Thank you, Grant. I appreciate that context. One more question on Granger. If you guys are the low cost producer and you have an excess of 100 year reserve life, what dictates or governs the size of the expansion that you guys are willing to do, why not say a million and a half tons for example?

Grant Sims

Management

In particular in Granger, Granger was a standalone facility that our predecessor companies FMC purchased in the late 90s that had historically produced 1.2 to 1.3 million tons a year with dry mining given this location which is about seven miles to the northeast of our Westvaco facility, which is our main facility where we produce about three and a half a million tons currently.

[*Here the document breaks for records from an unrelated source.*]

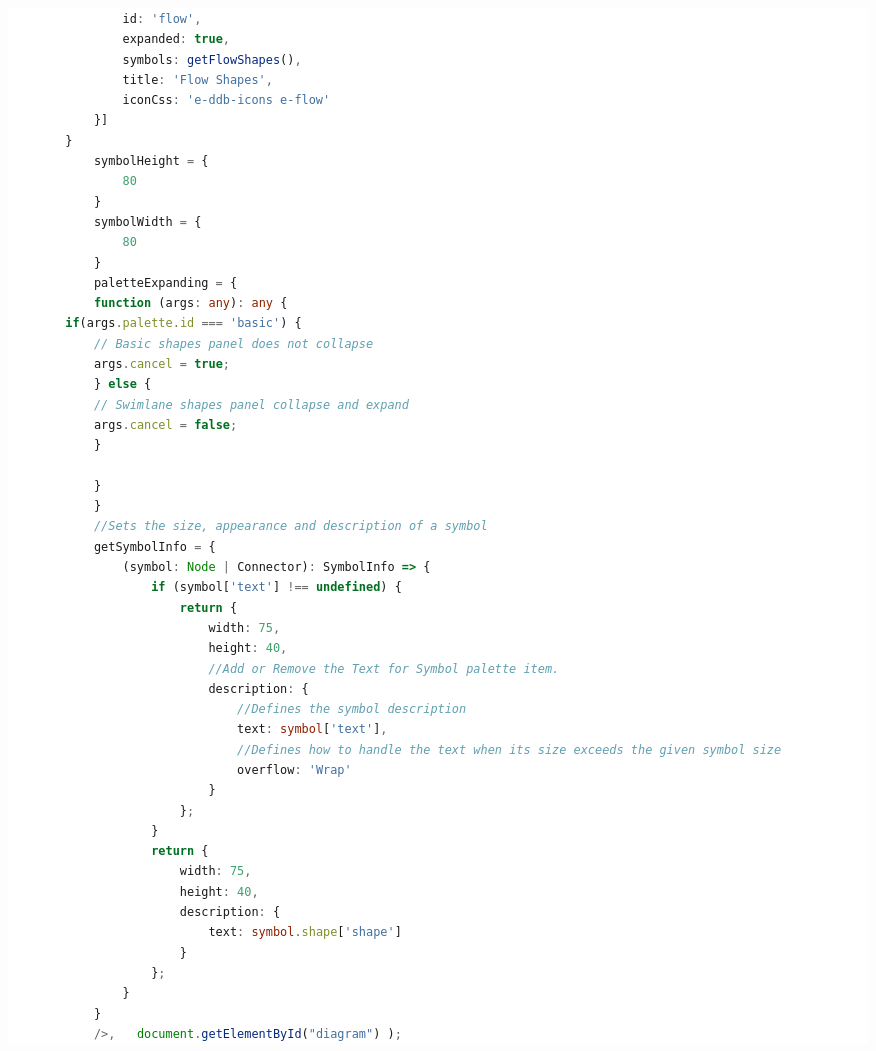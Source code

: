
 ```typescript
                id: 'flow',
                expanded: true,
                symbols: getFlowShapes(),
                title: 'Flow Shapes',
                iconCss: 'e-ddb-icons e-flow'
            }]
        }
            symbolHeight = {
                80
            }
            symbolWidth = {
                80
            }
            paletteExpanding = {
            function (args: any): any {
        if(args.palette.id === 'basic') {
            // Basic shapes panel does not collapse
            args.cancel = true;
            } else {
            // Swimlane shapes panel collapse and expand
            args.cancel = false;
            }

            }
            }
            //Sets the size, appearance and description of a symbol
            getSymbolInfo = {
                (symbol: Node | Connector): SymbolInfo => {
                    if (symbol['text'] !== undefined) {
                        return {
                            width: 75,
                            height: 40,
                            //Add or Remove the Text for Symbol palette item.
                            description: {
                                //Defines the symbol description
                                text: symbol['text'],
                                //Defines how to handle the text when its size exceeds the given symbol size
                                overflow: 'Wrap'
                            }
                        };
                    }
                    return {
                        width: 75,
                        height: 40,
                        description: {
                            text: symbol.shape['shape']
                        }
                    };
                }
            }
            />,   document.getElementById("diagram") );
```
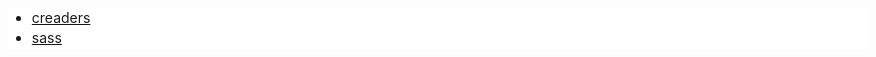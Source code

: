 - [creaders](https://vertexaisearch.cloud.google.com/grounding-api-redirect/AUZIYQHsMIdQ8xBpK-WXw5XkwAqat6UBeeETXfWE3bXdv9povAdtg63KOg7atBUAd6xdFCnUSe_4BO6XfJl901hCH_S-pIyJsoEjhT4ll4Gd-eWODX9fhhEr89pfyOyrM3qwkAAGkZbVWeqmQJ2Qn47ziwWC-oFC6Kc=)
- [sass](https://vertexaisearch.cloud.google.com/grounding-api-redirect/AUZIYQHm9_7QEgPKNTU9VGpSUFrFdqLiIBSvGRziHe1TSWEKarqOZml8p1dCTRmfT-CWZGU8qzFtpZZcY9zDttjfkS2tbj6o9LAeMrpYl3isqBUidNYDve4VFOiUdtqKVH-ORqenU6C13CWHQDJ727CuUn98c8ZQunjx40i9EiriqVM0r8QQpYWLRbq7jNAisG66evikBBs9j2ylobnlclYA1eM3qvEFsCqF2VWfExLVDjQ7St0t3mo=)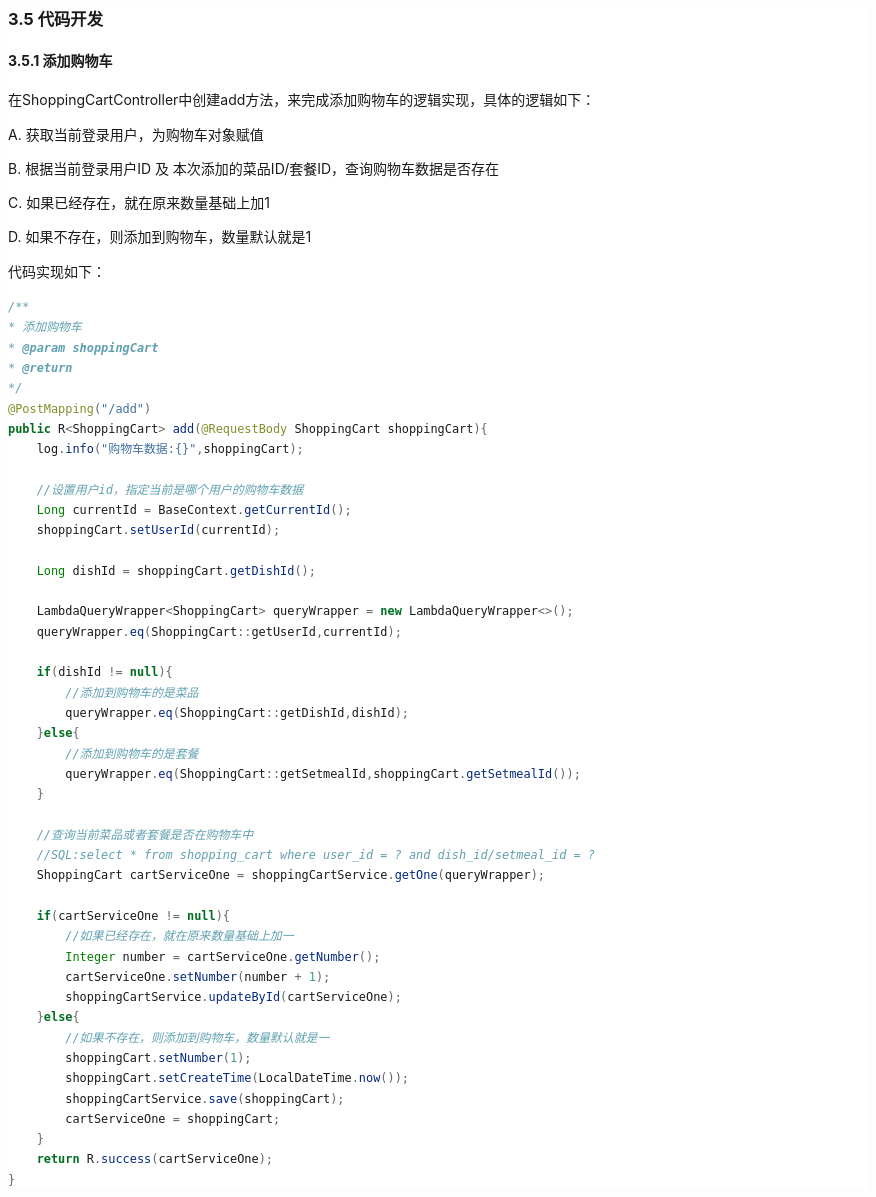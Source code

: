 



### 3.5 代码开发

#### 3.5.1 添加购物车

在ShoppingCartController中创建add方法，来完成添加购物车的逻辑实现，具体的逻辑如下： 

A. 获取当前登录用户，为购物车对象赋值

B. 根据当前登录用户ID 及 本次添加的菜品ID/套餐ID，查询购物车数据是否存在

C. 如果已经存在，就在原来数量基础上加1

D. 如果不存在，则添加到购物车，数量默认就是1



代码实现如下：

```java
/**
* 添加购物车
* @param shoppingCart
* @return
*/
@PostMapping("/add")
public R<ShoppingCart> add(@RequestBody ShoppingCart shoppingCart){
    log.info("购物车数据:{}",shoppingCart);

    //设置用户id，指定当前是哪个用户的购物车数据
    Long currentId = BaseContext.getCurrentId();
    shoppingCart.setUserId(currentId);

    Long dishId = shoppingCart.getDishId();

    LambdaQueryWrapper<ShoppingCart> queryWrapper = new LambdaQueryWrapper<>();
    queryWrapper.eq(ShoppingCart::getUserId,currentId);

    if(dishId != null){
        //添加到购物车的是菜品
        queryWrapper.eq(ShoppingCart::getDishId,dishId);
    }else{
        //添加到购物车的是套餐
        queryWrapper.eq(ShoppingCart::getSetmealId,shoppingCart.getSetmealId());
    }

    //查询当前菜品或者套餐是否在购物车中
    //SQL:select * from shopping_cart where user_id = ? and dish_id/setmeal_id = ?
    ShoppingCart cartServiceOne = shoppingCartService.getOne(queryWrapper);

    if(cartServiceOne != null){
        //如果已经存在，就在原来数量基础上加一
        Integer number = cartServiceOne.getNumber();
        cartServiceOne.setNumber(number + 1);
        shoppingCartService.updateById(cartServiceOne);
    }else{
        //如果不存在，则添加到购物车，数量默认就是一
        shoppingCart.setNumber(1);
        shoppingCart.setCreateTime(LocalDateTime.now());
        shoppingCartService.save(shoppingCart);
        cartServiceOne = shoppingCart;
    }
    return R.success(cartServiceOne);
}
```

It ran out of dry ore in the seam, there's 26 stack seams, so the trona there it ran out of dry ore and we converted it once we acquired it to secondary recovery as solution mining facility. So long story short the infrastructure and this is why we refer to a fixed cost absorption, Ethan and lowering the cost of the existing ton. The infrastructure exists to handle 1.2, 1.3 million tons. We don't have – for the lack of a better description since it was a dry mining facility. And now we're converting it to the larger – or putting it back to its nameplate capacity using solution mining, we have to add a backward capacity to get rid of the water, if you will, that we use to sort of solution mine the soda. So it was a very cheap cost effective way to return the Granger facility to its nameplate capacity of 1.2 to 1.3. And I would also point out that I mentioned a minimum of 125 years that in particular in Granger that assumes only – that's the reserves on the two seems that we are currently solution it that you added the other stack seams it's probably three to 400 years.

Ethan Bellamy

Analyst · Baird.

Okay, very helpful. Thank you very much Grant. Appreciate it.

Grant Sims

Management

Thank you.

Operator

Operator

And there are no further questions at this time.

Grant Sims

Management

Okay, well thanks everyone and we appreciate and again I apologize for the start and the technical difficulties at the first and we'll talk to you all soon. Thank you.